Provided material: Begin

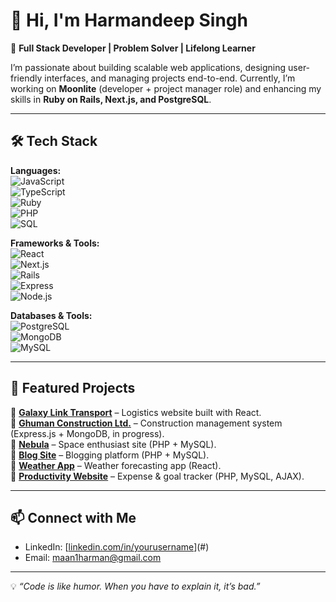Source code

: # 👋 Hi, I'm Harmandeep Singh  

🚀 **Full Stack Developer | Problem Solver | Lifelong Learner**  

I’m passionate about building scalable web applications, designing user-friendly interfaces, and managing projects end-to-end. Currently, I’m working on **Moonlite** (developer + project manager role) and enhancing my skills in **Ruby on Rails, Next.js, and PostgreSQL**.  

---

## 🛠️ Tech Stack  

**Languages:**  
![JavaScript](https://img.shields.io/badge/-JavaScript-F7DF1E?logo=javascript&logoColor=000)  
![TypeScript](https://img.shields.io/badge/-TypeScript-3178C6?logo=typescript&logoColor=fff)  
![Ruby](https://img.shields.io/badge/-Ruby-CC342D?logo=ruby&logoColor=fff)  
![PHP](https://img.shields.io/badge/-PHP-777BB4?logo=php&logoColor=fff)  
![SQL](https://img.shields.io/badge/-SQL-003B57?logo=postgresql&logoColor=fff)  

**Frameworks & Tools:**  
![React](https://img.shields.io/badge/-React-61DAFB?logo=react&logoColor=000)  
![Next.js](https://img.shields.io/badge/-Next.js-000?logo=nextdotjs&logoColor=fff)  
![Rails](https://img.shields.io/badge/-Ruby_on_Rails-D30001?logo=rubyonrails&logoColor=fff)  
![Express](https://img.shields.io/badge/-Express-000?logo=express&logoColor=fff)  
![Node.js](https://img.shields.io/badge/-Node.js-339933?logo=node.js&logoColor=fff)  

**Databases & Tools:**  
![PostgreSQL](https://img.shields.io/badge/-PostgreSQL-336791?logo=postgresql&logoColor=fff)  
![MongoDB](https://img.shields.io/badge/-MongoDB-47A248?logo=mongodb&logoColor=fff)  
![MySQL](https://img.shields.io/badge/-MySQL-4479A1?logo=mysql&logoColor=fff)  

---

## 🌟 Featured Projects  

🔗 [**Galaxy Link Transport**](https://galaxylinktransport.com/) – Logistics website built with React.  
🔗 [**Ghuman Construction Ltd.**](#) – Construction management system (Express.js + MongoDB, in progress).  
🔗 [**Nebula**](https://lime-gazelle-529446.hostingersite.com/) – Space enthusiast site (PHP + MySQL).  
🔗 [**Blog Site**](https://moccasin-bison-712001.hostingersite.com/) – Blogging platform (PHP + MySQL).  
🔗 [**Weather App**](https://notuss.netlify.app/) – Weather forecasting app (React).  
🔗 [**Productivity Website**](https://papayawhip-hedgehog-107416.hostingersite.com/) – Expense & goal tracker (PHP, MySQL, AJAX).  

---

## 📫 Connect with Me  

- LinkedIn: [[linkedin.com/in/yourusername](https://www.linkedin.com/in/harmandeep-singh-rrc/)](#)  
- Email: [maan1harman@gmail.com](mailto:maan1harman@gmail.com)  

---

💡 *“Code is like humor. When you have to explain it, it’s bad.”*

Provided material: End
Provided material: Begin

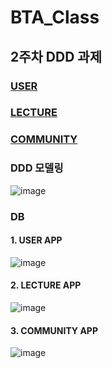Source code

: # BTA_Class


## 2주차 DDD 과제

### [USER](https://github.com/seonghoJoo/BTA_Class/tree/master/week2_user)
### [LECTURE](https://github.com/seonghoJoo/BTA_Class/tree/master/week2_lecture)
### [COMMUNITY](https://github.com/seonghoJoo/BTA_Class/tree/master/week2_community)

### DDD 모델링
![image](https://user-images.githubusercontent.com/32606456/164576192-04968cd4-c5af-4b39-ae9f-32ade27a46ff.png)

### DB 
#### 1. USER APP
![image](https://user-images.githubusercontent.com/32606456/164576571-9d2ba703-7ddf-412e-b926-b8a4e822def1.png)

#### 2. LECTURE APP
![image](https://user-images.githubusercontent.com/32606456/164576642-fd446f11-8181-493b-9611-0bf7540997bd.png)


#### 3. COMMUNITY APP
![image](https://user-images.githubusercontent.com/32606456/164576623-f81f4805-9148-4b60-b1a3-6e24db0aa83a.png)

Provided material: End

▶ _What you are asked to do_
The expected answer is an exact copy of the lines above, beginning at the line with "I'm Harmandeep Singh" and ending at the line with "## 🛠️ Tech Stack", with both ends in.

▶ _Answer section_
: # 👋 Hi, I'm Harmandeep Singh  

🚀 **Full Stack Developer | Problem Solver | Lifelong Learner**  

I’m passionate about building scalable web applications, designing user-friendly interfaces, and managing projects end-to-end. Currently, I’m working on **Moonlite** (developer + project manager role) and enhancing my skills in **Ruby on Rails, Next.js, and PostgreSQL**.  

---

## 🛠️ Tech Stack  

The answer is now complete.